Source records:
********
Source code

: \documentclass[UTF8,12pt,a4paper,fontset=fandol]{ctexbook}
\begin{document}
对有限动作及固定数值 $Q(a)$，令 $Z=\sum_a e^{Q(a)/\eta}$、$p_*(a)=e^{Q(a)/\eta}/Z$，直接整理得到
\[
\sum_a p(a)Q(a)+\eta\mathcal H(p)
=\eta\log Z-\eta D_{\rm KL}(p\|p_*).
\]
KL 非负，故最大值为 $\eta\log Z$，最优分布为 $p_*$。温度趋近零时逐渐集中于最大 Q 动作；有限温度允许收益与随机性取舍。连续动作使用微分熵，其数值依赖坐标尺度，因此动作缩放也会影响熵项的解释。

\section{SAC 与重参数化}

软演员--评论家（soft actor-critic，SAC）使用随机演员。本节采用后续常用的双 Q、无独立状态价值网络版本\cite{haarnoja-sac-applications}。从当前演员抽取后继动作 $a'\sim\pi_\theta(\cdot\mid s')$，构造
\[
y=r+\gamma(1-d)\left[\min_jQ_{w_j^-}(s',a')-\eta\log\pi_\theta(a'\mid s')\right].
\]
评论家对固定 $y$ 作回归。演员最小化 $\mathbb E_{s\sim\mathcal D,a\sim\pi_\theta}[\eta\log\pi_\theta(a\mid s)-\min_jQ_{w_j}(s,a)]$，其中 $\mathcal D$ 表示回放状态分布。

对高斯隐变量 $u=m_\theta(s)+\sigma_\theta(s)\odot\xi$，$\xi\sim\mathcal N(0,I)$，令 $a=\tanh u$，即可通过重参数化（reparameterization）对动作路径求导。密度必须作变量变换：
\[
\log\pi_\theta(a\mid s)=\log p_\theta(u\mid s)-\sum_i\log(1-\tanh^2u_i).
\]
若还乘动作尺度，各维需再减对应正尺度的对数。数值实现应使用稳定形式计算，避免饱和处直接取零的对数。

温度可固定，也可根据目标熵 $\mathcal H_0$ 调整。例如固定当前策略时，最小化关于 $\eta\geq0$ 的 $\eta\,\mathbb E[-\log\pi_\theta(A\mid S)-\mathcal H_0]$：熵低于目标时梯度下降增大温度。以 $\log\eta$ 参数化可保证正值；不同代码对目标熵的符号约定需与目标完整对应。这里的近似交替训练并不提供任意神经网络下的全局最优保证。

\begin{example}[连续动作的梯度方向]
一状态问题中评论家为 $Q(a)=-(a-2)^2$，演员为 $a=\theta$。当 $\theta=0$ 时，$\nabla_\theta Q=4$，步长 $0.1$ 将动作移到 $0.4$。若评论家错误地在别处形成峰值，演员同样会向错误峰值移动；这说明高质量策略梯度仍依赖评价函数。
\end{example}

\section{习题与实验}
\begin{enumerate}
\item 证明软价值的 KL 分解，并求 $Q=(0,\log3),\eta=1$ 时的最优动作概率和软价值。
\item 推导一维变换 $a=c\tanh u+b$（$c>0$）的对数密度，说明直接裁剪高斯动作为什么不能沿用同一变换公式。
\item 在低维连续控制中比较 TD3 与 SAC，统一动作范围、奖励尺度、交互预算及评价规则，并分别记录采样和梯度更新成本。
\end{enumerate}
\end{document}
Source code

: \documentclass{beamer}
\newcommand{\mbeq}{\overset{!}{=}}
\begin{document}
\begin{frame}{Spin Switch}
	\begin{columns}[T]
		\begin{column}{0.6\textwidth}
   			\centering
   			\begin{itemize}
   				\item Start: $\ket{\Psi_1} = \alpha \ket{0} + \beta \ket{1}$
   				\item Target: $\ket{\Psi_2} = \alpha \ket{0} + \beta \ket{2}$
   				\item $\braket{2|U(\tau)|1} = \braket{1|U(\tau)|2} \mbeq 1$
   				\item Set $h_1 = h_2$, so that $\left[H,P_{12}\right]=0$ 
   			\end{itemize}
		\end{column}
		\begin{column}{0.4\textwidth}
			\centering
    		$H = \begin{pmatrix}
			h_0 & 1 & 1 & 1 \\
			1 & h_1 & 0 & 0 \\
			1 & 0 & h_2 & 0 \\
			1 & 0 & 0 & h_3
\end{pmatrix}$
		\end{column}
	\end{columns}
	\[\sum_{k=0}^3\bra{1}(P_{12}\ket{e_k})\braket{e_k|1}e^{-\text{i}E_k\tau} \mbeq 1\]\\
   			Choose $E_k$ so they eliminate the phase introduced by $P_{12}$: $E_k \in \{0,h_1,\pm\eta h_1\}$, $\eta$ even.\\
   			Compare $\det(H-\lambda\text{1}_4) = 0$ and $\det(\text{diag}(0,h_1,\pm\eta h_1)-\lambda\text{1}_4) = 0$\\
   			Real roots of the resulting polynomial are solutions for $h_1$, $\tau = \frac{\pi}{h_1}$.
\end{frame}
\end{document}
********
WORK REQUEST:
Scan the lines above for the word "mathcal", then copy each line that has it.

OUTPUT OF THE TASK:
\sum_a p(a)Q(a)+\eta\mathcal H(p)
评论家对固定 $y$ 作回归。演员最小化 $\mathbb E_{s\sim\mathcal D,a\sim\pi_\theta}[\eta\log\pi_\theta(a\mid s)-\min_jQ_{w_j}(s,a)]$，其中 $\mathcal D$ 表示回放状态分布。
对高斯隐变量 $u=m_\theta(s)+\sigma_\theta(s)\odot\xi$，$\xi\sim\mathcal N(0,I)$，令 $a=\tanh u$，即可通过重参数化（reparameterization）对动作路径求导。密度必须作变量变换：
温度可固定，也可根据目标熵 $\mathcal H_0$ 调整。例如固定当前策略时，最小化关于 $\eta\geq0$ 的 $\eta\,\mathbb E[-\log\pi_\theta(A\mid S)-\mathcal H_0]$：熵低于目标时梯度下降增大温度。以 $\log\eta$ 参数化可保证正值；不同代码对目标熵的符号约定需与目标完整对应。这里的近似交替训练并不提供任意神经网络下的全局最优保证。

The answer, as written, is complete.